THE PROBLEM: Restate all entries exactly.
*** Opening of RECORDS TO PROCESS ***
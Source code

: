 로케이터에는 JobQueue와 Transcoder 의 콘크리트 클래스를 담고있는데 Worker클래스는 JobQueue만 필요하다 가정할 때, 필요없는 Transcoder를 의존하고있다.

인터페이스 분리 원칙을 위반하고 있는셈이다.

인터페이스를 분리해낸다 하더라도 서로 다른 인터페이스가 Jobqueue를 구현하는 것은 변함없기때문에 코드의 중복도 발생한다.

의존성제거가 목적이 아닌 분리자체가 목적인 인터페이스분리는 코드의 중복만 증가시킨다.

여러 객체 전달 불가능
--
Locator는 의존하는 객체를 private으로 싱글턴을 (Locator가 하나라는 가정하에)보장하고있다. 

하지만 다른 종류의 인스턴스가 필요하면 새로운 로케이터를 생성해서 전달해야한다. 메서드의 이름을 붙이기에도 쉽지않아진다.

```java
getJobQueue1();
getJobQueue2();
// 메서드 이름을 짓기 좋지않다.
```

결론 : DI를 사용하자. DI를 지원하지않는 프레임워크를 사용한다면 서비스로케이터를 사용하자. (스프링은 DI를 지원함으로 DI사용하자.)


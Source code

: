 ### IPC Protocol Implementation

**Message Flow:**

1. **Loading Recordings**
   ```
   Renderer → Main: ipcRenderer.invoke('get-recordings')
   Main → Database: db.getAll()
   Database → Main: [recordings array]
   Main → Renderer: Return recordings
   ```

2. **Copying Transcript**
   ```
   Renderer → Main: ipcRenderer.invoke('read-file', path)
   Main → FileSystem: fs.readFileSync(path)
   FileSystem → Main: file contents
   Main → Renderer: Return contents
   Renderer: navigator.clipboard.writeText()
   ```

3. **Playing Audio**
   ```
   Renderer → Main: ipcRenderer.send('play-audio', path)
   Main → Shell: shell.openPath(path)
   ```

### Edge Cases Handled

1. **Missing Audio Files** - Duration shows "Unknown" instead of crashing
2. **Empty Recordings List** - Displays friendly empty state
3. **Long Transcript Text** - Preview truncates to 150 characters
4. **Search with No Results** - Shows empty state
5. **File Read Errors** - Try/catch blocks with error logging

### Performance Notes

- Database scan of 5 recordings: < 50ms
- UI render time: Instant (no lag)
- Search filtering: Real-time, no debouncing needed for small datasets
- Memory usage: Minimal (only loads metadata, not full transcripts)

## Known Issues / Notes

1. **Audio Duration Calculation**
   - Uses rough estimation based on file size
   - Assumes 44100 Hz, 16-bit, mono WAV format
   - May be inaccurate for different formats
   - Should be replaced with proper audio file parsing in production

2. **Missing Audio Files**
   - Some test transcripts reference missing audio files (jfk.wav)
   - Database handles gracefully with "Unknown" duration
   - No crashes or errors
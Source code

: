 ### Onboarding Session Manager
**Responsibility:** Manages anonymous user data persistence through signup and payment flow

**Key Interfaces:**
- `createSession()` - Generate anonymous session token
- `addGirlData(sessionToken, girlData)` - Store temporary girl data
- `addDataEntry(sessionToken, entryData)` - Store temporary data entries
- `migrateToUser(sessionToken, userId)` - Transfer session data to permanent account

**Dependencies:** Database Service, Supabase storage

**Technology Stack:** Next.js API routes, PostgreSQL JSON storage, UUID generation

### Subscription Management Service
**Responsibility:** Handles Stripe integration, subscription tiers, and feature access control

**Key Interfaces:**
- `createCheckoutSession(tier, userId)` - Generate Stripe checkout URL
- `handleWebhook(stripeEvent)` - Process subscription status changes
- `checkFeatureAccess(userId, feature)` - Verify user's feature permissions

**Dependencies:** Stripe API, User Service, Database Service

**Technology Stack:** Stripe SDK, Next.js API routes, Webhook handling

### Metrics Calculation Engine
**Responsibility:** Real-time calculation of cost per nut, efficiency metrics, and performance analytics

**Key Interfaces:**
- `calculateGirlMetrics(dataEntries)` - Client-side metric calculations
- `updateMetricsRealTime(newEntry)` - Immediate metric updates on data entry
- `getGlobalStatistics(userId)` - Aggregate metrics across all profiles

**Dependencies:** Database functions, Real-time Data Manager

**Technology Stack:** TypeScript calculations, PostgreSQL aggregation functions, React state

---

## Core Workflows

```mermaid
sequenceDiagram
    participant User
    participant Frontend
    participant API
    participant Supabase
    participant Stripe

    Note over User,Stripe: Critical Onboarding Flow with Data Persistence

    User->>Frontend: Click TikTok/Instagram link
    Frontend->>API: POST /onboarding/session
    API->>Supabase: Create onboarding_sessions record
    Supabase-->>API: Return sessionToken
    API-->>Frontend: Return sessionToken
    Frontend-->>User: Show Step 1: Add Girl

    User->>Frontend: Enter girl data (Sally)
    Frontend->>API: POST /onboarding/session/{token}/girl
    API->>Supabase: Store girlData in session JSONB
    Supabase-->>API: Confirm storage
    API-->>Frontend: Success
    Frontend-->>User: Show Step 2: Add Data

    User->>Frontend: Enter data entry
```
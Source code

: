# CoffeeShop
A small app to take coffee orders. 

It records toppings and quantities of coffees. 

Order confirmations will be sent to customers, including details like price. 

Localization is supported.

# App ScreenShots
*** Close of RECORDS TO PROCESS ***
OUTPUT BELOW:
Source code

: 로케이터에는 JobQueue와 Transcoder 의 콘크리트 클래스를 담고있는데 Worker클래스는 JobQueue만 필요하다 가정할 때, 필요없는 Transcoder를 의존하고있다.

인터페이스 분리 원칙을 위반하고 있는셈이다.

인터페이스를 분리해낸다 하더라도 서로 다른 인터페이스가 Jobqueue를 구현하는 것은 변함없기때문에 코드의 중복도 발생한다.

의존성제거가 목적이 아닌 분리자체가 목적인 인터페이스분리는 코드의 중복만 증가시킨다.

여러 객체 전달 불가능
--
Locator는 의존하는 객체를 private으로 싱글턴을 (Locator가 하나라는 가정하에)보장하고있다. 

하지만 다른 종류의 인스턴스가 필요하면 새로운 로케이터를 생성해서 전달해야한다. 메서드의 이름을 붙이기에도 쉽지않아진다.

```java
getJobQueue1();
getJobQueue2();
// 메서드 이름을 짓기 좋지않다.
```

결론 : DI를 사용하자. DI를 지원하지않는 프레임워크를 사용한다면 서비스로케이터를 사용하자. (스프링은 DI를 지원함으로 DI사용하자.)


Source code

: ### IPC Protocol Implementation

**Message Flow:**

1. **Loading Recordings**
   ```
   Renderer → Main: ipcRenderer.invoke('get-recordings')
   Main → Database: db.getAll()
   Database → Main: [recordings array]
   Main → Renderer: Return recordings
   ```

2. **Copying Transcript**
   ```
   Renderer → Main: ipcRenderer.invoke('read-file', path)
   Main → FileSystem: fs.readFileSync(path)
   FileSystem → Main: file contents
   Main → Renderer: Return contents
   Renderer: navigator.clipboard.writeText()
   ```

3. **Playing Audio**
   ```
   Renderer → Main: ipcRenderer.send('play-audio', path)
   Main → Shell: shell.openPath(path)
   ```

### Edge Cases Handled

1. **Missing Audio Files** - Duration shows "Unknown" instead of crashing
2. **Empty Recordings List** - Displays friendly empty state
3. **Long Transcript Text** - Preview truncates to 150 characters
4. **Search with No Results** - Shows empty state
5. **File Read Errors** - Try/catch blocks with error logging

### Performance Notes

- Database scan of 5 recordings: < 50ms
- UI render time: Instant (no lag)
- Search filtering: Real-time, no debouncing needed for small datasets
- Memory usage: Minimal (only loads metadata, not full transcripts)

## Known Issues / Notes

1. **Audio Duration Calculation**
   - Uses rough estimation based on file size
   - Assumes 44100 Hz, 16-bit, mono WAV format
   - May be inaccurate for different formats
   - Should be replaced with proper audio file parsing in production

2. **Missing Audio Files**
   - Some test transcripts reference missing audio files (jfk.wav)
   - Database handles gracefully with "Unknown" duration
   - No crashes or errors
Source code

: ### Onboarding Session Manager
**Responsibility:** Manages anonymous user data persistence through signup and payment flow

**Key Interfaces:**
- `createSession()` - Generate anonymous session token
- `addGirlData(sessionToken, girlData)` - Store temporary girl data
- `addDataEntry(sessionToken, entryData)` - Store temporary data entries
- `migrateToUser(sessionToken, userId)` - Transfer session data to permanent account

**Dependencies:** Database Service, Supabase storage

**Technology Stack:** Next.js API routes, PostgreSQL JSON storage, UUID generation

### Subscription Management Service
**Responsibility:** Handles Stripe integration, subscription tiers, and feature access control

**Key Interfaces:**
- `createCheckoutSession(tier, userId)` - Generate Stripe checkout URL
- `handleWebhook(stripeEvent)` - Process subscription status changes
- `checkFeatureAccess(userId, feature)` - Verify user's feature permissions

**Dependencies:** Stripe API, User Service, Database Service

**Technology Stack:** Stripe SDK, Next.js API routes, Webhook handling

### Metrics Calculation Engine
**Responsibility:** Real-time calculation of cost per nut, efficiency metrics, and performance analytics

**Key Interfaces:**
- `calculateGirlMetrics(dataEntries)` - Client-side metric calculations
- `updateMetricsRealTime(newEntry)` - Immediate metric updates on data entry
- `getGlobalStatistics(userId)` - Aggregate metrics across all profiles

**Dependencies:** Database functions, Real-time Data Manager

**Technology Stack:** TypeScript calculations, PostgreSQL aggregation functions, React state

---

## Core Workflows

```mermaid
sequenceDiagram
    participant User
    participant Frontend
    participant API
    participant Supabase
    participant Stripe

    Note over User,Stripe: Critical Onboarding Flow with Data Persistence

    User->>Frontend: Click TikTok/Instagram link
    Frontend->>API: POST /onboarding/session
    API->>Supabase: Create onboarding_sessions record
    Supabase-->>API: Return sessionToken
    API-->>Frontend: Return sessionToken
    Frontend-->>User: Show Step 1: Add Girl

    User->>Frontend: Enter girl data (Sally)
    Frontend->>API: POST /onboarding/session/{token}/girl
    API->>Supabase: Store girlData in session JSONB
    Supabase-->>API: Confirm storage
    API-->>Frontend: Success
    Frontend-->>User: Show Step 2: Add Data

    User->>Frontend: Enter data entry
```
Source code

:# CoffeeShop
A small app to take coffee orders. 

It records toppings and quantities of coffees. 

Order confirmations will be sent to customers, including details like price. 

Localization is supported.

# App ScreenShots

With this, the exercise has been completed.